TASK ITEM. Nothing but the line with "Install Earthquake-data-displayer" and the lines after it, through the end of the records below, is to be repeated, exactly as it is.

**** DATASET RECORDS ****

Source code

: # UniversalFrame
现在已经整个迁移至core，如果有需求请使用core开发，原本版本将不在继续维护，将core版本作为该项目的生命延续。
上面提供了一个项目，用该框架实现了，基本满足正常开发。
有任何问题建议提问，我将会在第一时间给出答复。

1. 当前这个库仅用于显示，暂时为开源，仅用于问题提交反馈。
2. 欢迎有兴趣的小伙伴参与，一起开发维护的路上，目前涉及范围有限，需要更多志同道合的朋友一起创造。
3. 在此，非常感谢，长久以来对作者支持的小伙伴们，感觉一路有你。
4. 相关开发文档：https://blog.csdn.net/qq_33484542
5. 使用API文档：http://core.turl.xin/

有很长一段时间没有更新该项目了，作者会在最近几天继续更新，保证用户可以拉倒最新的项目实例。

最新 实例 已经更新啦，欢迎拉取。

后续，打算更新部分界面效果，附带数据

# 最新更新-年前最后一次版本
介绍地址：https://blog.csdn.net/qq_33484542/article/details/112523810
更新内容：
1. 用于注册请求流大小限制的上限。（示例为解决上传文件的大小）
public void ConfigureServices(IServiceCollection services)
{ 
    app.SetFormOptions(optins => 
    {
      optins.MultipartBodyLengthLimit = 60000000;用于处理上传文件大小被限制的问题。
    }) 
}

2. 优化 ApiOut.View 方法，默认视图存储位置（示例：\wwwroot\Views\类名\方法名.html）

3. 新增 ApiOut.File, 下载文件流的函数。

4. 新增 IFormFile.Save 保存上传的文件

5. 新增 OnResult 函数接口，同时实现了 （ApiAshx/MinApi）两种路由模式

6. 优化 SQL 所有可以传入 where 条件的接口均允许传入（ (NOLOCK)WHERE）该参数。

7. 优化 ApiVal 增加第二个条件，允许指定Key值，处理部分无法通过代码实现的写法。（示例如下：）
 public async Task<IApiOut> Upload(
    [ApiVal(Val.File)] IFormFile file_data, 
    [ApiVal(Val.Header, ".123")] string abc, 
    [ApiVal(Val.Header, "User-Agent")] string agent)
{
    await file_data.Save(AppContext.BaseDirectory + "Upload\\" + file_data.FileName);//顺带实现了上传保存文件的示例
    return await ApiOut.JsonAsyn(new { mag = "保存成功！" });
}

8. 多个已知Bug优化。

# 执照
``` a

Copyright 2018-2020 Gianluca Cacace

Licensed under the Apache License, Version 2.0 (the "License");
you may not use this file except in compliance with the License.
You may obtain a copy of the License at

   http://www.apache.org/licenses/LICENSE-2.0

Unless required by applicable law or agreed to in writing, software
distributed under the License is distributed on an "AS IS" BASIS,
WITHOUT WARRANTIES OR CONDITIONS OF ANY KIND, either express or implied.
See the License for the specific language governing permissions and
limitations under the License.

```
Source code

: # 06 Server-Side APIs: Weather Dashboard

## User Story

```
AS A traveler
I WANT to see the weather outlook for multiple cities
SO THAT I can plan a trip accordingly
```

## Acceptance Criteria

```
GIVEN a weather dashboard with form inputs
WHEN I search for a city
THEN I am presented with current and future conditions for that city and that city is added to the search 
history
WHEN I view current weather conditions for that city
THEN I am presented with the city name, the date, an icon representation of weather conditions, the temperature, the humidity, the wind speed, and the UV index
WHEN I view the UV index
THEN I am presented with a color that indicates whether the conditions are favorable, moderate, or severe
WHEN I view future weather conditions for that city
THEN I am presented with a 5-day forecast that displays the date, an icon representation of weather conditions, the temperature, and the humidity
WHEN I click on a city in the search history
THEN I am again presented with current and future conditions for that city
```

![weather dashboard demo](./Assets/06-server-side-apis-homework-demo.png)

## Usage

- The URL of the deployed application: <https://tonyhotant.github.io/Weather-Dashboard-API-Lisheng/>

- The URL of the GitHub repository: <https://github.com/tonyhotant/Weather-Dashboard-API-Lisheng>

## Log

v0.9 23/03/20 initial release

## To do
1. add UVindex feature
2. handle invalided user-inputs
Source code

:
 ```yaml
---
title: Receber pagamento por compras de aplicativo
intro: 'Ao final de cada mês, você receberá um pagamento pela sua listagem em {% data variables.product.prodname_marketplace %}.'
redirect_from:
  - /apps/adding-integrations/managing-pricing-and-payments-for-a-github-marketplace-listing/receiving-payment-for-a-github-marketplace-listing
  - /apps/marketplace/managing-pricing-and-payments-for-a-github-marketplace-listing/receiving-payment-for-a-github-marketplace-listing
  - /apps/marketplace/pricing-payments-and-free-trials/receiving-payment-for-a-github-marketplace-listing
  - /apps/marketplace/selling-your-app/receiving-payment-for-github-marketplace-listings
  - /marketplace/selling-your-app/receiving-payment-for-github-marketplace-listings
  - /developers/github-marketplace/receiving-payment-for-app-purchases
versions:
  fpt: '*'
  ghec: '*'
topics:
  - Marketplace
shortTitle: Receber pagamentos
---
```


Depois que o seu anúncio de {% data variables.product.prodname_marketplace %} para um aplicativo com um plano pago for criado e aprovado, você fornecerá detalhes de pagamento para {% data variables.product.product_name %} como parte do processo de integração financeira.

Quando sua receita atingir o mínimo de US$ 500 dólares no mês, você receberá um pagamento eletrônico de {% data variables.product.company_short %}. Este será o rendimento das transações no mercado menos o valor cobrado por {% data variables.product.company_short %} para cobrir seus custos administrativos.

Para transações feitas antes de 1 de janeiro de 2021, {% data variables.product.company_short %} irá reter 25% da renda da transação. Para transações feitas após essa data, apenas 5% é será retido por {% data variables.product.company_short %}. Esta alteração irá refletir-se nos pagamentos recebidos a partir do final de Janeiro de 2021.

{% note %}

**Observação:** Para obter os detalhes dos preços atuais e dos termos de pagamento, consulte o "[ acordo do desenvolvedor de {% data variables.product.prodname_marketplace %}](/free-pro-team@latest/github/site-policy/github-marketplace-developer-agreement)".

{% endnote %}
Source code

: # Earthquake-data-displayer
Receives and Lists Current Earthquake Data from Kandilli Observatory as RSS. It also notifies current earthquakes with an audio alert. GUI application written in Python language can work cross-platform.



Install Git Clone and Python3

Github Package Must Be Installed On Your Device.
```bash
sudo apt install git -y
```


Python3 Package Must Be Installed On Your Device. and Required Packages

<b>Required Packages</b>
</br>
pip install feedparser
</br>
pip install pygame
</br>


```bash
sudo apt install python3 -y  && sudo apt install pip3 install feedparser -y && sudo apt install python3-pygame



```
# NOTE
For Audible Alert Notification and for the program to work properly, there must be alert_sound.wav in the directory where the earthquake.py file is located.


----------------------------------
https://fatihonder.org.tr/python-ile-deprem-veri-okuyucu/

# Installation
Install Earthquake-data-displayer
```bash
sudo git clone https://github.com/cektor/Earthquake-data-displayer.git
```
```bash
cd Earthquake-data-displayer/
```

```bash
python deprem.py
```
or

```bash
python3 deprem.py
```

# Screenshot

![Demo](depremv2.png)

****

RESPONSE.
Install Earthquake-data-displayer
```bash
sudo git clone https://github.com/cektor/Earthquake-data-displayer.git
```
```bash
cd Earthquake-data-displayer/
```

```bash
python deprem.py
```
or

```bash
python3 deprem.py
```

# Screenshot

![Demo](depremv2.png)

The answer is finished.